Quelques-uns obéirent ; d’autres se rappro chèrent, et tous ceux qui restaient sous le mur noir de l’église se prirent par la main et jurèrent de venger les morts.

 

Nous revenons aux premières heures de cette nuit.

Dans la retraite que le pauvre Pat s’était arrangée au rez-de-chaussée d’une des tours de Diarmid, Morris était assis sur une escabelle et dormait, la tête renversée contre la muraille humide. On voyait à sa pose que le sommeil l′avait surpris à l’improviste au milieu d’une veille laborieuse. De loin il semblait penser encore, et sa tête gardait l’attitude de la méditation.

Mais de près on ne pouvait s’y tromper. À la lueur d’une branche résineuse qui brûlait dans un coin, on pouvait voir les nobles traits du jeune maître tirés par la fatigue et affaissés en une sorte d’engourdissement.

Plus il avait lutté, plus son repos était profond, après tant d’émotions et de lassitude. C′était comme une léthargie. Il n’avait point ce souffle laborieux et fort qui annonce d’ordinaire le sommeil profond ; sa respiration tombait sans bruit de ses lèvres entr′ouvertes. Chacun de ses muscles reposait dans une immobilité complète, saisi, comme son esprit et sa volonté, par cette torpeur imprévue.

La retraite de Pat était un grand trou de forme ronde, dont le pavé de pierre polie disparaissait sous une épaisse couche de poussière. Ç’avait été autrefois une salle habitée par de plus nobles hôtes, car les murailles gardaient des traces de sculpture, et quelques pierres qui branlaient dans le mur montraient encore des débris d’insignes guerriers et d’héroïques emblèmes.

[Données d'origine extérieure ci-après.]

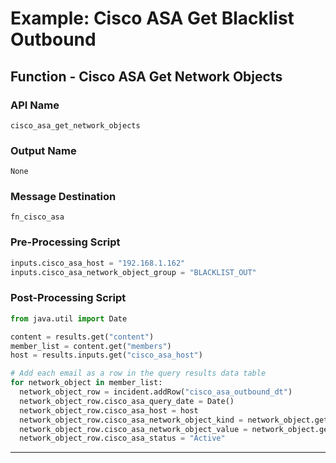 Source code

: <!--
    DO NOT MANUALLY EDIT THIS FILE
    THIS FILE IS AUTOMATICALLY GENERATED WITH resilient-circuits codegen
-->

# Example: Cisco ASA Get Blacklist Outbound

## Function - Cisco ASA Get Network Objects

### API Name
`cisco_asa_get_network_objects`

### Output Name
`None`

### Message Destination
`fn_cisco_asa`

### Pre-Processing Script
```python
inputs.cisco_asa_host = "192.168.1.162"
inputs.cisco_asa_network_object_group = "BLACKLIST_OUT"

```

### Post-Processing Script
```python
from java.util import Date

content = results.get("content")
member_list = content.get("members")
host = results.inputs.get("cisco_asa_host")

# Add each email as a row in the query results data table
for network_object in member_list:
  network_object_row = incident.addRow("cisco_asa_outbound_dt")
  network_object_row.cisco_asa_query_date = Date()
  network_object_row.cisco_asa_host = host
  network_object_row.cisco_asa_network_object_kind = network_object.get("kind")
  network_object_row.cisco_asa_network_object_value = network_object.get("value")
  network_object_row.cisco_asa_status = "Active"
```

---


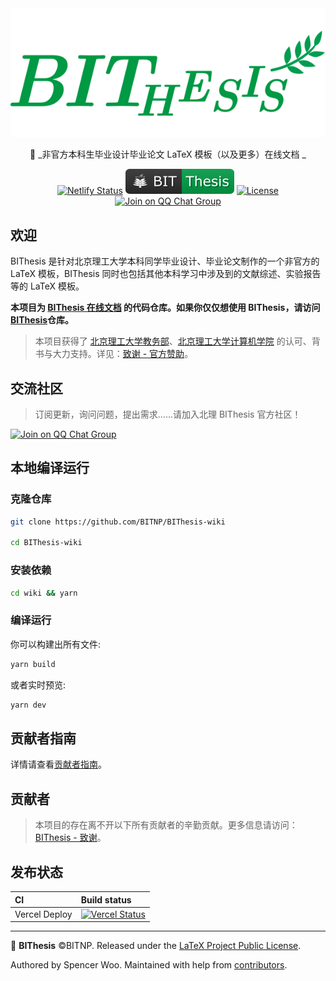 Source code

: <div align="center">
  <img src="./assets/bithesis_icon.svg" alt="BIThesis Icon" />

📖 _非官方本科生毕业设计毕业论文 LaTeX 模板（以及更多）在线文档 _

[![Netlify Status](https://api.netlify.com/api/v1/badges/81f7b49b-59a1-46bc-ba52-02f8be71d247/deploy-status)](https://app.netlify.com/sites/vigorous-hoover-a697eb/deploys)
[![BIThesis](./assets/bithesis_badge_solid.svg)](https://github.com/BITNP/BIThesis)
[![License](https://badgen.net/github/license/BITNP/BIThesis-wiki?color=008080&labelColor=2b2b2b)](./LICENSE)
[![Join on QQ Chat Group](https://img.shields.io/badge/QQ%E7%BE%A4-737548118-green)](https://jq.qq.com/?_wv=1027&k=KYDrmS5z)

</div>

<h2>欢迎</h2>

BIThesis 是针对北京理工大学本科同学毕业设计、毕业论文制作的一个非官方的 LaTeX 模板，BIThesis 同时也包括其他本科学习中涉及到的文献综述、实验报告等的 LaTeX 模板。

**本项目为 [BIThesis 在线文档](https://bithesis.bitnp.net) 的代码仓库。如果你仅仅想使用 BIThesis，请访问 [BIThesis](https://github.com/BITNP/BIThesis)仓库。** 


> 本项目获得了 [北京理工大学教务部](http://jwc.bit.edu.cn/)、[北京理工大学计算机学院](http://cs.bit.edu.cn/) 的认可、背书与大力支持。详见：[致谢 - 官方赞助](https://bithesis.bitnp.net/Guide/5-Acknowledgements/Acknowledgements.html#%E5%AE%98%E6%96%B9%E8%B5%9E%E5%8A%A9-official-sponsors)。

<h2>交流社区</h2>

> 订阅更新，询问问题，提出需求……请加入北理 BIThesis 官方社区！

[![Join on QQ Chat Group](https://img.shields.io/badge/QQ%E7%BE%A4-737548118-green)](https://jq.qq.com/?_wv=1027&k=KYDrmS5z)


## 本地编译运行

### 克隆仓库

```Bash
git clone https://github.com/BITNP/BIThesis-wiki

cd BIThesis-wiki
```

### 安装依赖

```Bash
cd wiki && yarn
```

### 编译运行

你可以构建出所有文件:
```Bash
yarn build
```

或者实时预览:
```Bash
yarn dev
```

## 贡献者指南

详情请查看[贡献者指南](https://github.com/BITNP/BIThesis/blob/main/contributing-zh.md)。

## 贡献者

> 本项目的存在离不开以下所有贡献者的辛勤贡献。更多信息请访问：[BIThesis - 致谢](https://bithesis.bitnp.net/Guide/5-Acknowledgements/Acknowledgements.html)。



## 发布状态

| CI             | Build status                                                                                                                                                                              |
| :------------- | :---------------------------------------------------------------------------------------------------------------------------------------------------------------------------------------- |
| Vercel Deploy | [![Vercel Status](https://img.shields.io/github/deployments/fky2015/BIThesis-wiki/production?label=vercel&style=flat-square)](https://vercel.com/fkynjyq/bithesis-wiki/deployments)               |

---

📖 **BIThesis** ©BITNP. Released under the [LaTeX Project Public License](LICENSE).

Authored by Spencer Woo. Maintained with help from [contributors](https://github.com/BITNP/BIThesis-wiki/graphs/contributors).

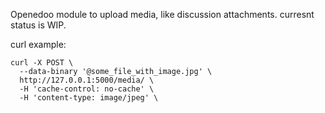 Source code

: Openedoo module to upload media, like discussion attachments. curresnt status is WIP.


curl example:
```
curl -X POST \
  --data-binary '@some_file_with_image.jpg' \
  http://127.0.0.1:5000/media/ \
  -H 'cache-control: no-cache' \
  -H 'content-type: image/jpeg' \
```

Mais tout cela était bien vieux, bien effacé, bien confus ! L’œil de l’antiquaire aurait pu seul déchiffrer les lignes des antiques devises grattées par la main patiente du temps. Pour des regards profanes, tout avait en ce lieu un aspect misérable et désolé. Çà et là, le long des murailles dégradées, s’amoncelaient des décombres. Partout régnait une malpropreté repoussante. Une mousse immonde tapissait les fentes et les crevasses, blessures du vieil édifice, comme la gangrène emplit et souille les plaies humaines. Les meurtrières étaient calfeutrées avec de la paille, mais le vent de mer, repoussé de ce côté, prenait sa revanche et se ruait à l’intérieur par une fenêtre ronde où restaient quelques tronçons de barreaux de fer.

Il n’y avait pour tous meubles que le billot où dormait Morris, et une litière de paille humide servant de couche au bon garçon Pat.

Au centre de la pièce, qui se trouvait déblayée à peu près, on voyait quelques tisons éteints auprès d’une petite marmite de terre.

Deux ou trois images de saints, dont l’humidité avait rongé les couleurs, étaient collées aux pierres de la muraille.

Au-dessus de la litière pendaient un couteau, un bâton et une pipe. Un peu plus loin, des pains d’avoine étaient entassés auprès d’un trésor de pommes de terre saines. À cette époque de l’année, qui rentre dans le néfaste buying times[1], une pareille provision était une fortune, et l’on n’en eût point trouvé de pareille dans les fermes les plus riches du voisinage.

Le trou lui-même, si laid qu’il puisse paraître au lecteur, était mieux clos et moins humide que la plupart des pauvres cabanes aux murailles de boue qui font la demeure des Irlandais campagnards.

De sorte que le bon Pat était, en définitive, un homme très-bien logé. Avec son ample provision de pains d’avoine et quelques cruches de potteen, cachées là-bas sous les décombres, il avait de quoi être heureux dans la vie comme le poisson dans l’eau.

Mais que d’amertume, hélas ! empoisonnait ce bonheur ! Crackenwell d’un côté, les Molly-Maguires de l’autre, et enfin ce monstre, habitant ténébreux des ruines de Diarmid, qu’il était obligé de nourrir !

Le pauvre Pat payait cher son bien-être. Si Crackenwell apprenait quelque jour ses accointances avec les Molly-Maguires, Pat savait bien qu’il serait pendu.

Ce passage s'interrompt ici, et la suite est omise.